Based On Dsp Technology, The Skin Of The Satellite Attitude Control System Design And Realization

Since the concept of microsatellite was proposed in the 80's 20 centuries, it's techniques have made great processs in recent years, the development of which is a significant trend in the aerospace area. The microsatellite characterized with light weight, good performance, short development cycle and low cost. As a key section of microsatellite, the microsatellite attitude control system should have the feature of simple configureation, light weight, long working time and high reliability. In this paper, the methods of attitude controlling and stabilization are systematically studied and validated experimentally.The final goal of this system is an efficient, low energy-cost, three-axis stabilized attitude controlling system and the current task is to design a reasonable scheme and to realize a single-axis prototype machine. Because of the naraowness of the space and shortness of the energy, during designing this system, we must consider these two factors. The system chooses an MEMS bias momentum flywheel as main executing apparatus, four tiny-thrustors to reload the momentum and a three-axis magnetic-coil as a subsidiary apparatus. The system derectly chooses the six solar chip-batteries as solar sensors and a three-axis magnetometer to measure three axises' magnetic strengths. The main control board, which takes charge of gathering information and determining satellite's attitude and computing attitude deviation and driving various apparatuses to adjust and stabilize satellite, is designed based on DSP and other digital circuit techniques.In this paper, we first introduce the procedure of designing main controlling board based DSP and other digital circuit techniques.
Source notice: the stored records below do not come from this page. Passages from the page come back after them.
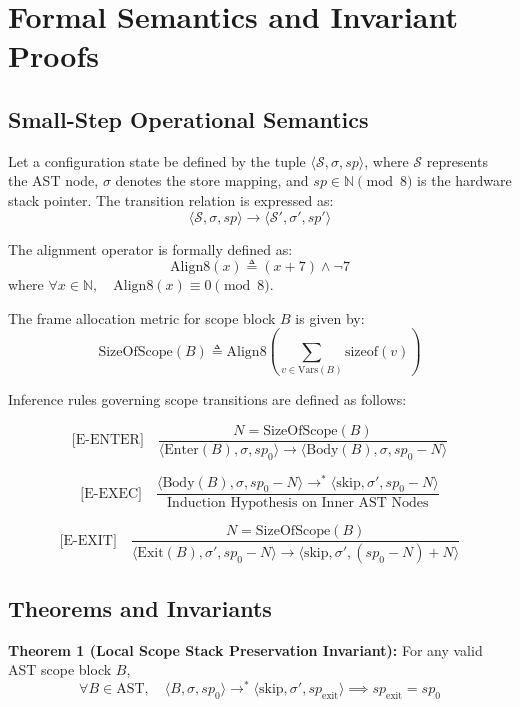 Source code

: \documentclass[conference]{IEEEtran}
\begin{document}
\section{Formal Semantics and Invariant Proofs}

\subsection{Small-Step Operational Semantics}
Let a configuration state be defined by the tuple $\langle \mathcal{S}, \sigma, sp \rangle$, where $\mathcal{S}$ represents the AST node, $\sigma$ denotes the store mapping, and $sp \in \mathbb{N} \pmod 8$ is the hardware stack pointer. The transition relation is expressed as:
\[\langle \mathcal{S}, \sigma, sp \rangle \longrightarrow \langle \mathcal{S}', \sigma', sp' \rangle\]

The alignment operator is formally defined as:
\[\mathrm{Align8}(x) \triangleq (x + 7) \land \neg 7\]
where $\forall x \in \mathbb{N}, \quad \mathrm{Align8}(x) \equiv 0 \pmod 8$.

The frame allocation metric for scope block $B$ is given by:
\[\mathrm{SizeOfScope}(B) \triangleq \mathrm{Align8}\left( \sum_{v \in \mathrm{Vars}(B)} \mathrm{sizeof}(v) \right)\]

Inference rules governing scope transitions are defined as follows:

\[\text{[E-ENTER]} \quad \frac{N = \mathrm{SizeOfScope}(B)}{\langle \mathrm{Enter}(B), \sigma, sp_0 \rangle \longrightarrow \langle \mathrm{Body}(B), \sigma, sp_0 - N \rangle}\]

\[\text{[E-EXEC]} \quad \frac{\langle \mathrm{Body}(B), \sigma, sp_0 - N \rangle \longrightarrow^* \langle \text{skip}, \sigma', sp_0 - N \rangle}{\text{Induction Hypothesis on Inner AST Nodes}}\]

\[\text{[E-EXIT]} \quad \frac{N = \mathrm{SizeOfScope}(B)}{\langle \mathrm{Exit}(B), \sigma', sp_0 - N \rangle \longrightarrow \langle \text{skip}, \sigma', (sp_0 - N) + N \rangle}\]

\subsection{Theorems and Invariants}

\textbf{Theorem 1 (Local Scope Stack Preservation Invariant):} 
For any valid AST scope block $B$,
\[\forall B \in \text{AST}, \quad \langle B, \sigma, sp_0 \rangle \longrightarrow^* \langle \text{skip}, \sigma', sp_{\text{exit}} \rangle \implies sp_{\text{exit}} = sp_0\]
\end{document}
Through studying the relationship of solar batteries' power outputs and angle of incidentce of the luminous source, which simulates the sun, the method is obtained to determine and compute the angle, rotational speed and angular acceleration of the satellite relative to the sun. Utilizing the attitude information, main controlling board drives the bias momentum flywheel to adjust and stabilize the satellite's attitude. Finally, a project of single-axis attitude controlling and stabilization for the pico-satellite is designed and verified on the experimental platform, which is specially designed.